*Task directions*: Please transcribe the data exactly as shown, skipping the images.

[Recorded information Boundary: Start]

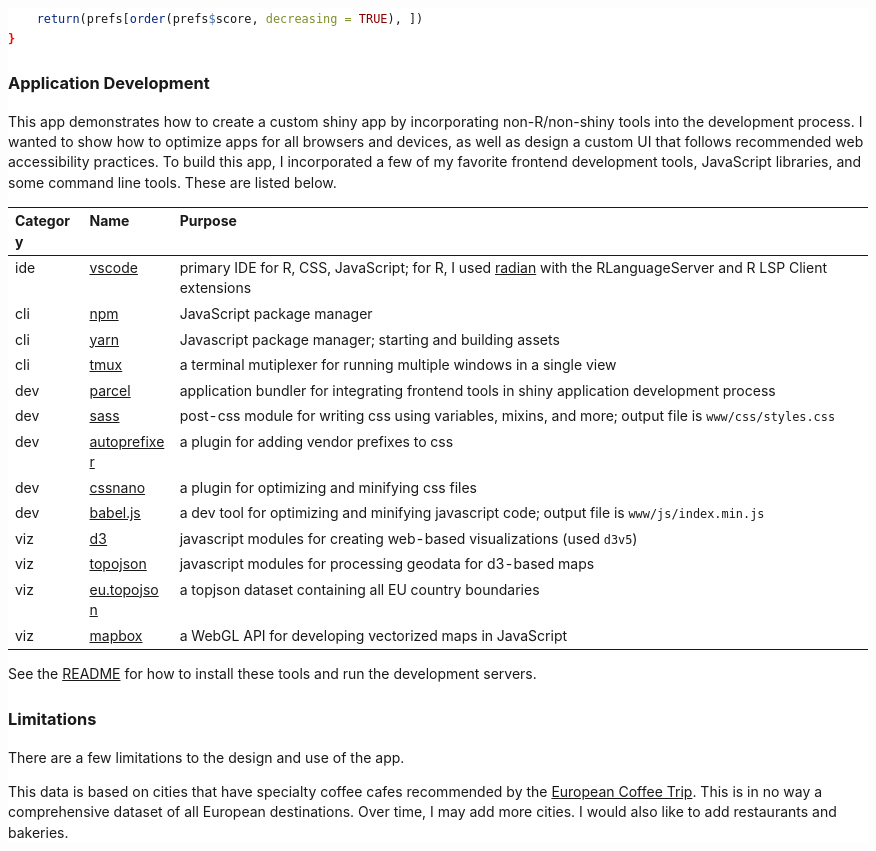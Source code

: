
 ```r
    return(prefs[order(prefs$score, decreasing = TRUE), ])
}
```

<span id="methodology-application-development" />

### Application Development

This app demonstrates how to create a custom shiny app by incorporating non-R/non-shiny tools into the development process.  I wanted to show how to optimize apps for all browsers and devices, as well as design a custom UI that follows recommended web accessibility practices. To build this app, I incorporated a few of my favorite frontend development tools, JavaScript libraries, and some command line tools. These are listed below.


<div class="datatable-container">

Category | Name | Purpose
| :--- | :--- | :------
| ide | [vscode](https://code.visualstudio.com) | primary IDE for R, CSS, JavaScript; for R, I used [radian](https://github.com/randy3k/radian) with the RLanguageServer and R LSP Client extensions
| cli | [npm](https://www.npmjs.com) | JavaScript package manager
| cli | [yarn](https://yarnpkg.com) | Javascript package manager; starting and building assets
| cli | [tmux](https://github.com/tmux/tmux) | a terminal mutiplexer for running multiple windows in a single view
| dev | [parcel](https://parceljs.org) | application bundler for integrating frontend tools in shiny application development process
| dev | [sass](http://sass-lang.com) | post-css module for writing css using variables, mixins, and more; output file is `www/css/styles.css`
| dev | [autoprefixer](https://github.com/postcss/autoprefixer) | a plugin for adding vendor prefixes to css
| dev | [cssnano](https://cssnano.co) | a plugin for optimizing and minifying css files
| dev | [babel.js](https://babeljs.io) | a dev tool for optimizing and minifying javascript code; output file is `www/js/index.min.js`
| viz | [d3](https://d3js.org) | javascript modules for creating web-based visualizations (used `d3v5`)
| viz | [topojson](https://github.com/topojson/topojson) | javascript modules for processing geodata for d3-based maps
| viz | [eu.topojson](https://gist.githubusercontent.com/milafrerichs/69035da4707ea51886eb/raw/4cb1783c2904f52cbb8a258ee96031f9054d155b/eu.topojson) | a topjson dataset containing all EU country boundaries
| viz | [mapbox](http://mapbox.com) | a WebGL API for developing vectorized maps in JavaScript

</div>

See the [README](https://github.com/davidruvolo51/travel-app/blob/master/README.md) for how to install these tools and run the development servers.

<span id="limitations" />

### Limitations

There are a few limitations to the design and use of the app. 

This data is based on cities that have specialty coffee cafes recommended by the [European Coffee Trip](https://europeancoffeetrip.com). This is in no way a comprehensive dataset of all European destinations. Over time, I may add more cities. I would also like to add restaurants and bakeries.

[Recorded information Boundary: End]

*The answer*:
Source code

:
 ```r
    return(prefs[order(prefs$score, decreasing = TRUE), ])
}
```

<span id="methodology-application-development" />

### Application Development

This app demonstrates how to create a custom shiny app by incorporating non-R/non-shiny tools into the development process.  I wanted to show how to optimize apps for all browsers and devices, as well as design a custom UI that follows recommended web accessibility practices. To build this app, I incorporated a few of my favorite frontend development tools, JavaScript libraries, and some command line tools. These are listed below.


<div class="datatable-container">

Category | Name | Purpose
| :--- | :--- | :------
| ide | [vscode](https://code.visualstudio.com) | primary IDE for R, CSS, JavaScript; for R, I used [radian](https://github.com/randy3k/radian) with the RLanguageServer and R LSP Client extensions
| cli | [npm](https://www.npmjs.com) | JavaScript package manager
| cli | [yarn](https://yarnpkg.com) | Javascript package manager; starting and building assets
| cli | [tmux](https://github.com/tmux/tmux) | a terminal mutiplexer for running multiple windows in a single view
| dev | [parcel](https://parceljs.org) | application bundler for integrating frontend tools in shiny application development process
| dev | [sass](http://sass-lang.com) | post-css module for writing css using variables, mixins, and more; output file is `www/css/styles.css`
| dev | [autoprefixer](https://github.com/postcss/autoprefixer) | a plugin for adding vendor prefixes to css
| dev | [cssnano](https://cssnano.co) | a plugin for optimizing and minifying css files
| dev | [babel.js](https://babeljs.io) | a dev tool for optimizing and minifying javascript code; output file is `www/js/index.min.js`
| viz | [d3](https://d3js.org) | javascript modules for creating web-based visualizations (used `d3v5`)
| viz | [topojson](https://github.com/topojson/topojson) | javascript modules for processing geodata for d3-based maps
| viz | [eu.topojson](https://gist.githubusercontent.com/milafrerichs/69035da4707ea51886eb/raw/4cb1783c2904f52cbb8a258ee96031f9054d155b/eu.topojson) | a topjson dataset containing all EU country boundaries
| viz | [mapbox](http://mapbox.com) | a WebGL API for developing vectorized maps in JavaScript

</div>

See the [README](https://github.com/davidruvolo51/travel-app/blob/master/README.md) for how to install these tools and run the development servers.

<span id="limitations" />

### Limitations

There are a few limitations to the design and use of the app. 

This data is based on cities that have specialty coffee cafes recommended by the [European Coffee Trip](https://europeancoffeetrip.com). This is in no way a comprehensive dataset of all European destinations. Over time, I may add more cities. I would also like to add restaurants and bakeries.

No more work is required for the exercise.